= AIM OF THE TASK =
With the line containing "Авторизація та профілі" as the start and the line containing "Ограничение на редактирование/удаление" as the end, transcribe that span of the entries below exactly, including both.

= SOURCE MATERIAL =
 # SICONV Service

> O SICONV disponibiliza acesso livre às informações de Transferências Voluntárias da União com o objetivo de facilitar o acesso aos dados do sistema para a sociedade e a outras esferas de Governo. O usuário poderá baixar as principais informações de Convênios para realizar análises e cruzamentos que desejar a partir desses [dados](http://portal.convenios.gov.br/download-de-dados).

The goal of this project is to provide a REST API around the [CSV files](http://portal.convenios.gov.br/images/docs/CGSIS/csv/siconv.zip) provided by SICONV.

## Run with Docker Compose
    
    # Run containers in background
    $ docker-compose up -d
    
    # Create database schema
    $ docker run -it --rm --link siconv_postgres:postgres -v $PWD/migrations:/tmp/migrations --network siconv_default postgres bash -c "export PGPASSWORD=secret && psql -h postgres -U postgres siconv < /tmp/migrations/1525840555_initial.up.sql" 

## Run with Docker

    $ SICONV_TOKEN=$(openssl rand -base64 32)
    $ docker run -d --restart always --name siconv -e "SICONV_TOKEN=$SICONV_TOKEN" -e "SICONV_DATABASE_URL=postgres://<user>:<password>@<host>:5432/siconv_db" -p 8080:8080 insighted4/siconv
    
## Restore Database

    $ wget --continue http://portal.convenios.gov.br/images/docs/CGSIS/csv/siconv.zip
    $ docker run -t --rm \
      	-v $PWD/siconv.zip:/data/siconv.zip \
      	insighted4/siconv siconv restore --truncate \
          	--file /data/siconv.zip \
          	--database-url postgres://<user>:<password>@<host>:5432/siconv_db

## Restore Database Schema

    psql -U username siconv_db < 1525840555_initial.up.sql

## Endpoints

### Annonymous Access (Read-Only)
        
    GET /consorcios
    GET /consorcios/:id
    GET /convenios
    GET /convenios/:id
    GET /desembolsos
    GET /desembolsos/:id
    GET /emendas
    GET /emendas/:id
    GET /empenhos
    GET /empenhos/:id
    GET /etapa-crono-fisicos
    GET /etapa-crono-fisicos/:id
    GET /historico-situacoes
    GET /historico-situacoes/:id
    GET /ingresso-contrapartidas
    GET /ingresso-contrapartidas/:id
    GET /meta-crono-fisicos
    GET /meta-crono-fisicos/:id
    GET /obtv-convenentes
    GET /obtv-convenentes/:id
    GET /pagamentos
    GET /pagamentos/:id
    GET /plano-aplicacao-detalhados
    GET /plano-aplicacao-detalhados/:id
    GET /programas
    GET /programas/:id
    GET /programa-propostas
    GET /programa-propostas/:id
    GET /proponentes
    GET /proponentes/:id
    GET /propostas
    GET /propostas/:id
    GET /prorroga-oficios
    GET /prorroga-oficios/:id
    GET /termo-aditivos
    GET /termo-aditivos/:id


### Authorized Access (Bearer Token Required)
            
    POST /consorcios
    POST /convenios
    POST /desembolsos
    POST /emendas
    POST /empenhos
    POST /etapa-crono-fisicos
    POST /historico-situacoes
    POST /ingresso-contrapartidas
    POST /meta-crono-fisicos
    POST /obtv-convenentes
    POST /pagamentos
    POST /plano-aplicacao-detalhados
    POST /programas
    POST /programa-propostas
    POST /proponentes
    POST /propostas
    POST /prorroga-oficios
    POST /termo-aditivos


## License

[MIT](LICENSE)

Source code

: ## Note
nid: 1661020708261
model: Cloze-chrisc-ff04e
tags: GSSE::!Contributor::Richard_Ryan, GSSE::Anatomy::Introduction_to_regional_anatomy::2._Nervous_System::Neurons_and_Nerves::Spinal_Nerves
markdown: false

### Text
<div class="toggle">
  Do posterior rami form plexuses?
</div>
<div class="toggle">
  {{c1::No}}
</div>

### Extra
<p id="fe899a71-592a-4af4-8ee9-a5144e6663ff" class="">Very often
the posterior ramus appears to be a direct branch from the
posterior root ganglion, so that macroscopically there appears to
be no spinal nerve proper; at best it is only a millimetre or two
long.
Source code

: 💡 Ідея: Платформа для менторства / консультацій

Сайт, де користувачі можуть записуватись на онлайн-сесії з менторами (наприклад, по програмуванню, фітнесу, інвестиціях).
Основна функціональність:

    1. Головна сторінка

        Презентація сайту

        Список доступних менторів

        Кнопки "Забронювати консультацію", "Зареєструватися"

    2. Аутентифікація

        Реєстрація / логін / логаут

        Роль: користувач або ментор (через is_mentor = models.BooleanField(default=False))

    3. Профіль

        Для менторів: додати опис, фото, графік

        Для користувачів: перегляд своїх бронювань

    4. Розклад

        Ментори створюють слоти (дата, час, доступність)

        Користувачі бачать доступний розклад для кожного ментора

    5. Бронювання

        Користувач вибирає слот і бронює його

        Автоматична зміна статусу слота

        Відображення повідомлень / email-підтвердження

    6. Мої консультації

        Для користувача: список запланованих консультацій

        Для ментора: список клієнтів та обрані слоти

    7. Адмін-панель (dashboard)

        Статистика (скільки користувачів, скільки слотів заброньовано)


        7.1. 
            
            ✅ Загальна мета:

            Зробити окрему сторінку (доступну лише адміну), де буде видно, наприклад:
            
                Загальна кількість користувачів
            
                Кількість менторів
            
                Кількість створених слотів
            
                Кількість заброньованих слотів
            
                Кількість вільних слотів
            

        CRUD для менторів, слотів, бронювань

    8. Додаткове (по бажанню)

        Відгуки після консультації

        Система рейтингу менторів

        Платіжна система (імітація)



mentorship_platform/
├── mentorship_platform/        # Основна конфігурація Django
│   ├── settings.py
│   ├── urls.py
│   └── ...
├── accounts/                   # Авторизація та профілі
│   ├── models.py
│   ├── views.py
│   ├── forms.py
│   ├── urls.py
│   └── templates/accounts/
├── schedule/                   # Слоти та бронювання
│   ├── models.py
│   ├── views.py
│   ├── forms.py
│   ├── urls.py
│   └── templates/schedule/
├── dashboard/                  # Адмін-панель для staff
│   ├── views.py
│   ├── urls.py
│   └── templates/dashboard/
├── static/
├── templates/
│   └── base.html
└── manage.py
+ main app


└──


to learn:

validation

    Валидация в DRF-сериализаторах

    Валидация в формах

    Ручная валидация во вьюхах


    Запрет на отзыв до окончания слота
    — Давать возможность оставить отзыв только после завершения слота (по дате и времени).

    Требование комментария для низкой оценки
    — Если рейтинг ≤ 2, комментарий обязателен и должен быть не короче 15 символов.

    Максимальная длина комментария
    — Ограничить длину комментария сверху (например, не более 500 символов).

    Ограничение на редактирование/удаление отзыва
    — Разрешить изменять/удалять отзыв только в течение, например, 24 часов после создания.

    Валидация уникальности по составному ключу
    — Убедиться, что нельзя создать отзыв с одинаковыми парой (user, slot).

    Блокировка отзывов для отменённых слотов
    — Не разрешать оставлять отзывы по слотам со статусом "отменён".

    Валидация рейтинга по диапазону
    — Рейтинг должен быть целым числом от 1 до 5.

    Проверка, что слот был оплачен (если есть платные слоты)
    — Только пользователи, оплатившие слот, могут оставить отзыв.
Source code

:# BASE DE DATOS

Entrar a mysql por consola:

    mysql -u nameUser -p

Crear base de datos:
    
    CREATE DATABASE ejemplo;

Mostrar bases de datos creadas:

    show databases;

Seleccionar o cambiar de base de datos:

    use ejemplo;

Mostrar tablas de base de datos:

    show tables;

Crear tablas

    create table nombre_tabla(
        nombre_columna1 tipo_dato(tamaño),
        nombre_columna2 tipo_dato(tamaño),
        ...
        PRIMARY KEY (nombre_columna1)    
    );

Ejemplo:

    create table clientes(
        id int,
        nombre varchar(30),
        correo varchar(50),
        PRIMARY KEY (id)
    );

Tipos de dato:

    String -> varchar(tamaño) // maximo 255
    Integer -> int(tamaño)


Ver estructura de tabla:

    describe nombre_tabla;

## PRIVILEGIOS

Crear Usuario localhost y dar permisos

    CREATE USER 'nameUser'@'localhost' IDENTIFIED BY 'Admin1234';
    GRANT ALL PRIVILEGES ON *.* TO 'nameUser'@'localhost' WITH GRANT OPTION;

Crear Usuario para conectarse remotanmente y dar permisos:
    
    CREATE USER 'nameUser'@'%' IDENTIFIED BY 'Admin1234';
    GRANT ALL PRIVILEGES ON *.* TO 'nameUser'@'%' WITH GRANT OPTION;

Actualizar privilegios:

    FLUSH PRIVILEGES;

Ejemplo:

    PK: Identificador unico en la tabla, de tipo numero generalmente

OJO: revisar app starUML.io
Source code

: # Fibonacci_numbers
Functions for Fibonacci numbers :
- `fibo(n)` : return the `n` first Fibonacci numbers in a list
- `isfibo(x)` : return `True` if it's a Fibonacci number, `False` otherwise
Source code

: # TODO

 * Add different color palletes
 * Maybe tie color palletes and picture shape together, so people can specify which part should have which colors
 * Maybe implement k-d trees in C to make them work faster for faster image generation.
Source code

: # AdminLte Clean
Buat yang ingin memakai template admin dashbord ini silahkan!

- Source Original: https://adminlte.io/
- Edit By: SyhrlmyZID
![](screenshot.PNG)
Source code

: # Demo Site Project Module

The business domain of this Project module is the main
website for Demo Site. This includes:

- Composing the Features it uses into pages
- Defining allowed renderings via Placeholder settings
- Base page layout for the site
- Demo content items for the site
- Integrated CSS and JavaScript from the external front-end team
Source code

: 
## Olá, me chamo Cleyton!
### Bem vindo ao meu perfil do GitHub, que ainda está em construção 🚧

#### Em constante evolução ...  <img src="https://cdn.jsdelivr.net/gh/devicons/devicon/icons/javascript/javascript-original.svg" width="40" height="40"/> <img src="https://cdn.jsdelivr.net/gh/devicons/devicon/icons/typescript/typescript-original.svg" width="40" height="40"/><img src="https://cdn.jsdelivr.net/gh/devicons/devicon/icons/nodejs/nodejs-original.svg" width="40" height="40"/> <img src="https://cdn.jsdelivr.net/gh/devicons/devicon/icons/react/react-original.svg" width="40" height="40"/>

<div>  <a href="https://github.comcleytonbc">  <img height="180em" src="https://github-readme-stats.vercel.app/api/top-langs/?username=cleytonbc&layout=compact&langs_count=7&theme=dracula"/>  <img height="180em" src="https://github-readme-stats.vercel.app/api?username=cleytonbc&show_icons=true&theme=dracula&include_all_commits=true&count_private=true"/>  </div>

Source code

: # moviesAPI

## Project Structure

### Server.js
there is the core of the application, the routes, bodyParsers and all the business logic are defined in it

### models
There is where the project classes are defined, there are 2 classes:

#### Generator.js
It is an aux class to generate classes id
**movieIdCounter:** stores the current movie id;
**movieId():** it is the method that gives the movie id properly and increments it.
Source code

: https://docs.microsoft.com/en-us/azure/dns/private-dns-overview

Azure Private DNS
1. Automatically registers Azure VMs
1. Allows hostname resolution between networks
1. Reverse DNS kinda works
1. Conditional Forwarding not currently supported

= SOLUTION =
├── accounts/                   # Авторизація та профілі
│   ├── models.py
│   ├── views.py
│   ├── forms.py
│   ├── urls.py
│   └── templates/accounts/
├── schedule/                   # Слоти та бронювання
│   ├── models.py
│   ├── views.py
│   ├── forms.py
│   ├── urls.py
│   └── templates/schedule/
├── dashboard/                  # Адмін-панель для staff
│   ├── views.py
│   ├── urls.py
│   └── templates/dashboard/
├── static/
├── templates/
│   └── base.html
└── manage.py
+ main app


└──


to learn:

validation

    Валидация в DRF-сериализаторах

    Валидация в формах

    Ручная валидация во вьюхах


    Запрет на отзыв до окончания слота
    — Давать возможность оставить отзыв только после завершения слота (по дате и времени).

    Требование комментария для низкой оценки
    — Если рейтинг ≤ 2, комментарий обязателен и должен быть не короче 15 символов.

    Максимальная длина комментария
    — Ограничить длину комментария сверху (например, не более 500 символов).

    Ограничение на редактирование/удаление отзыва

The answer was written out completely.